Sitting around the table at an isolated mission post many years ago, the local MAF pilot and I were making each other more miserable by the minute. Garry’s wife and my husband were doing the dishes while we shared how much we missed our favourite food – cauliflower.
‘Ahhh, for some cauliflower with cheese sauce,’ moaned Garry.
‘Or just drizzled with some butter and pepper,’ I suggested.
‘Cauliflower soup…’
‘Just cauliflower on a plate – how nice would that be?’
We made ourselves quite miserable, wishing for something that we couldn’t have.
It was just too much for poor Garry. Next morning, he called up on the radio to the MAF base in Mt Hagen and asked one of the pilots to go to the market, buy two cauliflowers and put them on the plane that was scheduled to fly to Tari that afternoon.
There was dead silence over the airwaves for a moment. Then the other pilot eventually asked, ‘How much do you want to pay for them?’
‘I don’t care what it costs. Just get me two cauliflowers and get them onto that plane,’ Garry replied.
Later that afternoon, I looked out the window to see the little MAF Suzuki bouncing along the winding road toward our place. Minutes later, a grinning Garry pulled to a stop, hopped out and approached me with one hand behind his back.

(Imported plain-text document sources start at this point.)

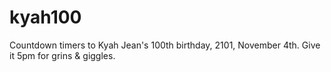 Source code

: # kyah100
Countdown timers to Kyah Jean's 100th birthday, 2101, November 4th.  Give it 5pm for grins &amp; giggles.
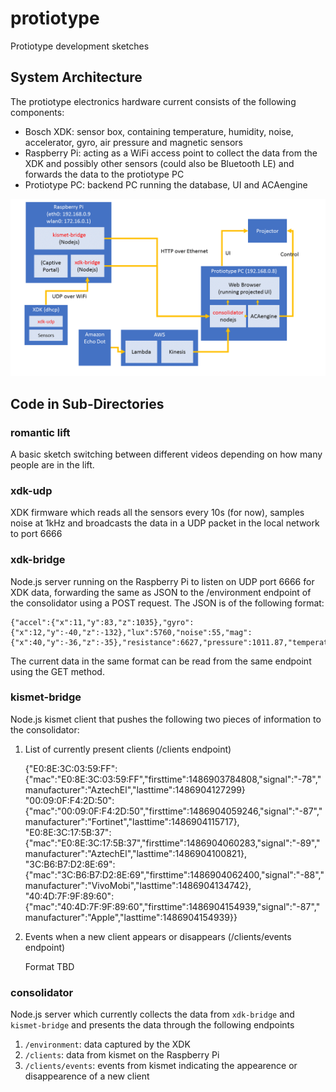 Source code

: # protiotype
Protiotype development sketches

## System Architecture
The protiotype electronics hardware current consists of the following components:
* Bosch XDK: sensor box, containing temperature, humidity, noise, accelerator, gyro, air pressure and magnetic sensors
* Raspberry Pi: acting as a WiFi access point to collect the data from the XDK and possibly other sensors (could also be Bluetooth LE) and forwards the data to the protiotype PC
* Protiotype PC: backend PC running the database, UI and ACAengine

![System Architecture](./images/architecture.png)

## Code in Sub-Directories

### romantic lift
A basic sketch switching between different videos depending on how many people are in the lift.

### xdk-udp
XDK firmware which reads all the sensors every 10s (for now), samples noise at 1kHz and broadcasts the data in a UDP packet in the local network to port 6666

### xdk-bridge
Node.js server running on the Raspberry Pi to listen on UDP port 6666 for XDK data, forwarding the same as JSON to the /environment endpoint of the consolidator using a POST request. The JSON is of the following format:

    {"accel":{"x":11,"y":83,"z":1035},"gyro":{"x":12,"y":-40,"z":-132},"lux":5760,"noise":55,"mag":{"x":40,"y":-36,"z":-35},"resistance":6627,"pressure":1011.87,"temperature":32.45,"humidity":55}

The current data in the same format can be read from the same endpoint using the GET method.

### kismet-bridge
Node.js kismet client that pushes the following two pieces of information to the consolidator:

1. List of currently present clients (/clients endpoint)

    {"E0:8E:3C:03:59:FF":{"mac":"E0:8E:3C:03:59:FF","firsttime":1486903784808,"signal":"-78","manufacturer":"AztechEl","lasttime":1486904127299}
    "00:09:0F:F4:2D:50":{"mac":"00:09:0F:F4:2D:50","firsttime":1486904059246,"signal":"-87","manufacturer":"Fortinet","lasttime":1486904115717},
    "E0:8E:3C:17:5B:37":{"mac":"E0:8E:3C:17:5B:37","firsttime":1486904060283,"signal":"-89","manufacturer":"AztechEl","lasttime":1486904100821},
    "3C:B6:B7:D2:8E:69":{"mac":"3C:B6:B7:D2:8E:69","firsttime":1486904062400,"signal":"-88","manufacturer":"VivoMobi","lasttime":1486904134742},
    "40:4D:7F:9F:89:60":{"mac":"40:4D:7F:9F:89:60","firsttime":1486904154939,"signal":"-87","manufacturer":"Apple","lasttime":1486904154939}}

2. Events when a new client appears or disappears (/clients/events endpoint)

    Format TBD

### consolidator
Node.js server which currently collects the data from `xdk-bridge` and `kismet-bridge` and presents the data through the following endpoints
1. `/environment`: data captured by the XDK
2. `/clients`: data from kismet on the Raspberry Pi
3. `/clients/events`: events from kismet indicating the appearence or disappearence of a new client
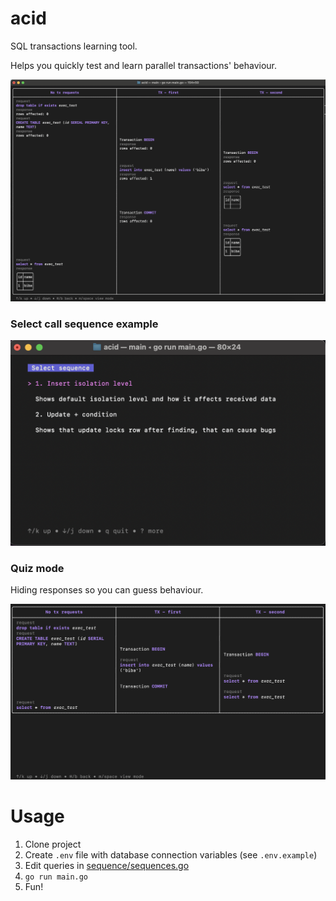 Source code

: # acid
SQL transactions learning tool.

Helps you quickly test and learn parallel transactions' behaviour.

![](docs/tx_screeshot.png)

### Select call sequence example

![](docs/select_screenshot.png)

### Quiz mode

Hiding responses so you can guess behaviour.

![](docs/response_hide_mode.png)

# Usage

1. Clone project
2. Create `.env` file with database connection variables (see `.env.example`)
3. Edit queries in [sequence/sequences.go](sequence/sequences.go)
4. `go run main.go`
5. Fun!
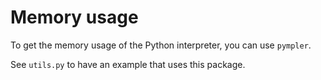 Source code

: # Memory usage

To get the memory usage of the Python interpreter, you can use `pympler`.

See `utils.py` to have an example that uses this package.


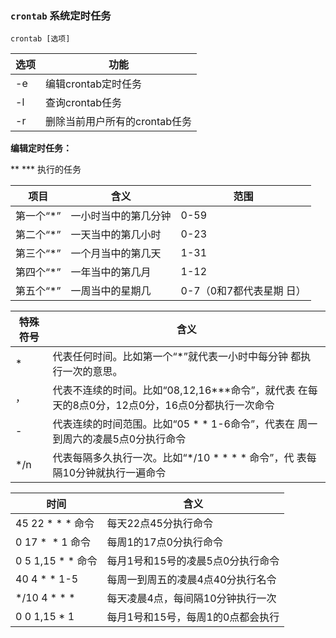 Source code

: ### `crontab` 系统定时任务

`crontab [选项]`


| 选项 | 功能                          |
| ------ | ------------------------------- |
| -e   | 编辑crontab定时任务           |
| -l   | 查询crontab任务               |
| -r   | 删除当前用户所有的crontab任务 |

**编辑定时任务：**

** *** 执行的任务


| 项目        | 含义                 | 范围                     |
| ------------- | ---------------------- | -------------------------- |
| 第一个“*” | 一小时当中的第几分钟 | 0-59                     |
| 第二个“*” | 一天当中的第几小时   | 0-23                     |
| 第三个“*” | 一个月当中的第几天   | 1-31                     |
| 第四个“*” | 一年当中的第几月     | 1-12                     |
| 第五个“*” | 一周当中的星期几     | 0-7（0和7都代表星期 日） |


| 特殊符号 | 含义                                                                                             |
| ---------- | -------------------------------------------------------------------------------------------------- |
| *        | 代表任何时间。比如第一个“*”就代表一小时中每分钟 都执行一次的意思。                             |
| ，       | 代表不连续的时间。比如“08,12,16***命令”，就代表 在每天的8点0分，12点0分，16点0分都执行一次命令 |
| -        | 代表连续的时间范围。比如“05 * * 1-6命令”，代表在 周一到周六的凌晨5点0分执行命令                |
| */n      | 代表每隔多久执行一次。比如“*/10 * * * * 命令”，代 表每隔10分钟就执行一遍命令                   |


| 时间              | 含义                              |
| ------------------- | ----------------------------------- |
| 45 22 * * * 命令 | 每天22点45分执行命令              |
| 0 17 *  * 1 命令 | 每周1的17点0分执行命令            |
| 0 5 1,15 * * 命令 | 每月1号和15号的凌晨5点0分执行命令 |
| 40 4 * * 1-5      | 每周一到周五的凌晨4点40分执行名令 |
| */10 4 * * *      | 每天凌晨4点，每间隔10分钟执行一次 |
| 0 0 1,15 * 1      | 每月1号和15号，每周1的0点都会执行 |
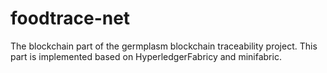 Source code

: # foodtrace-net
The blockchain part of the germplasm blockchain traceability project. This part is implemented based on HyperledgerFabricy and minifabric.
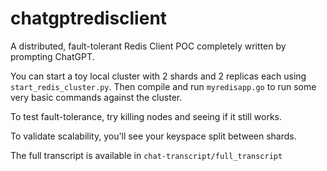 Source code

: # chatgptredisclient
A distributed, fault-tolerant Redis Client POC completely written by prompting ChatGPT.


You can start a toy local cluster with 2 shards and 2 replicas each using `start_redis_cluster.py`.
Then compile and run `myredisapp.go` to run some very basic commands against the cluster.

To test fault-tolerance, try killing nodes and seeing if it still works.

To validate scalability, you'll see your keyspace split between shards.

The full transcript is available in `chat-transcript/full_transcript`
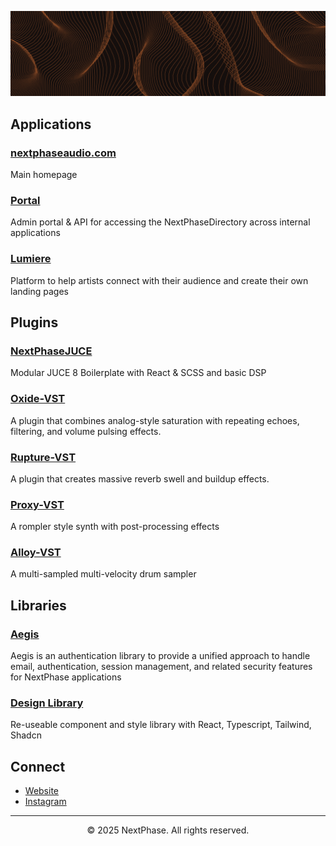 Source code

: ![banner](./banner.png)

## Applications

### [nextphaseaudio.com](https://www.nextphaseaudio.com)
Main homepage

### [Portal](https://www.portal.nextphaseaudio.com)
Admin portal & API for accessing the NextPhaseDirectory across internal applications

### [Lumiere](https://lumiere.nextphaseaudio.com)
Platform to help artists connect with their audience and create their own landing pages

## Plugins

### [NextPhaseJUCE](https://github.com/nextphaseaudio/NextPhaseJUCE)
Modular JUCE 8 Boilerplate with React & SCSS and basic DSP

### [Oxide-VST](https://github.com/nextphaseaudio/oxide-VST)
A plugin that combines analog-style saturation with repeating echoes, filtering, and volume pulsing effects.

### [Rupture-VST](https://github.com/nextphaseaudio/rupture-VST)
A plugin that creates massive reverb swell and buildup effects.

### [Proxy-VST](https://github.com/nextphaseaudio/proxy-VST)
A rompler style synth with post-processing effects

### [Alloy-VST](https://github.com/nextphaseaudio/alloy-VST)
A multi-sampled multi-velocity drum sampler

## Libraries

### [Aegis](https://github.com/nextphaseaudio/aegis)
Aegis is an authentication library to provide a unified approach to handle email, authentication, session management, and related security features for NextPhase applications

### [Design Library](https://github.com/nextphaseaudio/design-library)
Re-useable component and style library with React, Typescript, Tailwind, Shadcn

## Connect

- [Website](https://www.nextphaseaudio.com)
- [Instagram](https://instagram.com/nextphaseaudio)


---

<div align="center">
  <p>© 2025 NextPhase. All rights reserved.</p>
</div>
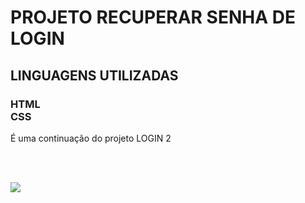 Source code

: <h1>PROJETO RECUPERAR SENHA DE LOGIN</h1>
<h2>LINGUAGENS UTILIZADAS  </h2> 
<h3>HTML <br>
CSS</h3>

<p>É uma continuação do projeto LOGIN 2</p>
 <br>
  <br> 

  <img src="![recuperar senha ](https://github.com/user-attachments/assets/fd7d4415-fd79-48ea-8e90-72870b48d446)
 " >
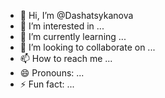 - 👋 Hi, I’m @Dashatsykanova
- 👀 I’m interested in ...
- 🌱 I’m currently learning ...
- 💞️ I’m looking to collaborate on ...
- 📫 How to reach me ...
- 😄 Pronouns: ...
- ⚡ Fun fact: ...

<!---
Dashatsykanova/Dashatsykanova is a ✨ special ✨ repository because its `README.md` (this file) appears on your GitHub profile.
You can click the Preview link to take a look at your changes.
--->
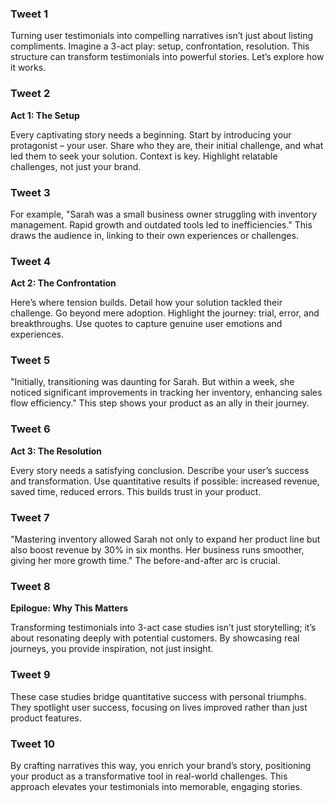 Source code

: ### Tweet 1

Turning user testimonials into compelling narratives isn’t just about listing compliments. Imagine a 3-act play: setup, confrontation, resolution. This structure can transform testimonials into powerful stories. Let’s explore how it works.

### Tweet 2

**Act 1: The Setup**

Every captivating story needs a beginning. Start by introducing your protagonist – your user. Share who they are, their initial challenge, and what led them to seek your solution. Context is key. Highlight relatable challenges, not just your brand.

### Tweet 3

For example, "Sarah was a small business owner struggling with inventory management. Rapid growth and outdated tools led to inefficiencies." This draws the audience in, linking to their own experiences or challenges.

### Tweet 4

**Act 2: The Confrontation**

Here’s where tension builds. Detail how your solution tackled their challenge. Go beyond mere adoption. Highlight the journey: trial, error, and breakthroughs. Use quotes to capture genuine user emotions and experiences.

### Tweet 5

"Initially, transitioning was daunting for Sarah. But within a week, she noticed significant improvements in tracking her inventory, enhancing sales flow efficiency." This step shows your product as an ally in their journey.

### Tweet 6

**Act 3: The Resolution**

Every story needs a satisfying conclusion. Describe your user’s success and transformation. Use quantitative results if possible: increased revenue, saved time, reduced errors. This builds trust in your product.

### Tweet 7

"Mastering inventory allowed Sarah not only to expand her product line but also boost revenue by 30% in six months. Her business runs smoother, giving her more growth time." The before-and-after arc is crucial.

### Tweet 8

**Epilogue: Why This Matters**

Transforming testimonials into 3-act case studies isn’t just storytelling; it’s about resonating deeply with potential customers. By showcasing real journeys, you provide inspiration, not just insight.

### Tweet 9

These case studies bridge quantitative success with personal triumphs. They spotlight user success, focusing on lives improved rather than just product features.

### Tweet 10

By crafting narratives this way, you enrich your brand’s story, positioning your product as a transformative tool in real-world challenges. This approach elevates your testimonials into memorable, engaging stories.

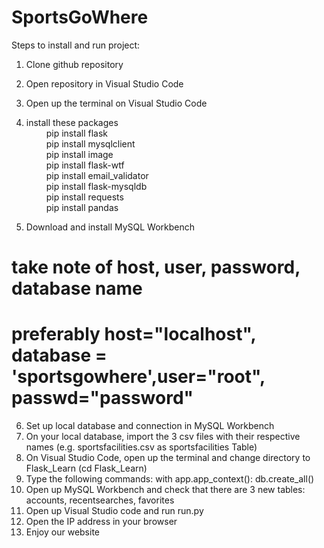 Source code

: # SportsGoWhere

Steps to install and run project:
1. Clone github repository
2. Open repository in Visual Studio Code
3. Open up the terminal on Visual Studio Code
4. install these packages\
&emsp;&emsp; pip install flask\
&emsp;&emsp; pip install mysqlclient\
&emsp;&emsp; pip install image\
&emsp;&emsp; pip install flask-wtf\
&emsp;&emsp; pip install email_validator\
&emsp;&emsp; pip install flask-mysqldb\
&emsp;&emsp; pip install requests\
&emsp;&emsp; pip install pandas
  
5. Download and install MySQL Workbench
# take note of host, user, password, database name
# preferably host="localhost", database = 'sportsgowhere',user="root", passwd="password"
6. Set up local database and connection in MySQL Workbench
7. On your local database, import the 3 csv files with their respective names (e.g. sportsfacilities.csv as sportsfacilities Table)
8. On Visual Studio Code, open up the terminal and change directory to Flask_Learn (cd Flask_Learn)
9. Type the following commands:
with app.app_context():
  db.create_all()
10. Open up MySQL Workbench and check that there are 3 new tables: accounts, recentsearches, favorites
11. Open up Visual Studio code and run run.py
12. Open the IP address in your browser 
13. Enjoy our website
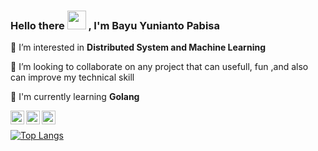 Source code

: ### Hello there <img src="https://raw.githubusercontent.com/MartinHeinz/MartinHeinz/master/wave.gif" width="30px"> , I'm Bayu Yunianto Pabisa

<!-- [![Anurag's github stats](https://github-readme-stats.vercel.app/api?username=bayup&show_icons=true&theme=tokyonight)](https://github.com/anuraghazra/github-readme-stats) -->



🔬 I’m interested in **Distributed System and Machine Learning**

👯 I’m looking to collaborate on any project that can usefull, fun ,and also can improve my technical skill 

🌱 I'm currently learning **Golang**

<a href="https://twitter.com/fx_pabisa" target="blank"><img align="left" src="https://cdn.jsdelivr.net/npm/simple-icons@3.0.1/icons/twitter.svg" alt="Bayu Yunianto Pabisa" width="22px" /></a>
<a href="https://www.linkedin.com/in/bayu-yunianto-pabisa-914548139/" target="blank"><img align="left" src="https://cdn.jsdelivr.net/npm/simple-icons@3.0.1/icons/linkedin.svg" alt="Bayu Yunianto Pabisa" width="22px" /></a>
<a href="https://www.instagram.com/bayupabisa/" target="blank"><img align="left" src="https://cdn.jsdelivr.net/npm/simple-icons@3.0.1/icons/instagram.svg" alt="Bayu Yunianto Pabisa" width="22px" /></a>
<br/>


<!--
**BayuP/BayuP** is a ✨ _special_ ✨ repository because its `README.md` (this file) appears on your GitHub profile.

Here are some ideas to get you started:

- 🔭 I’m usually working on ...
- 🌱 I’m currently learning ...
- 👯 I’m looking to collaborate on ...
- 🤔 I’m looking for help with ...
- 💬 Ask me about ...
- 📫 How to reach me: ...
- 😄 Pronouns: ...
- ⚡ Fun fact: ...
-->

[![Top Langs](https://github-readme-stats.vercel.app/api/top-langs/?username=bayup&layout=compact&theme=tokyonight)](https://github.com/anuraghazra/github-readme-stats)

With a dramatic sweep of his arm, he presented me with the most beautiful cauliflower I’d seen in years. The only cauliflower I’d seen in years!
‘Where did you get that?’ I demanded.
He told me about the radio message, adding how his sanity was now in question.
‘How much did you pay for them?’ I asked in disbelief.
‘6 Kina each.’
I did a quick mental conversion and shook my head. Surely not…!
‘What…?’ I asked dumbly.
Garry laughed and repeated it. Rough conversion had it at $11.00 Australian (30 years ago).
I learned two things that day. 1. That God provides in mysterious ways, and encourages us with the simplest of pleasures. 2. Where there’s a will, there’s a way. I made that small cauliflower last my family of 4 nearly a week. We ate one little white tree at a time, enjoying every single bite. It was another 3 years before we would eat cauliflower again. Thank you Lord, and thank you, Garry.
DJ
Not surprising at all really is it; I mean, the Lord provided Manna in the wilderness for the children of Israel, loaves of bread for George Mueller, vitamin drops for Corrie Ten Boom, why not cauliflowers in New Guinea?
Our loving heavenly Father not only supplies all our needs, but sometimes our wants as well.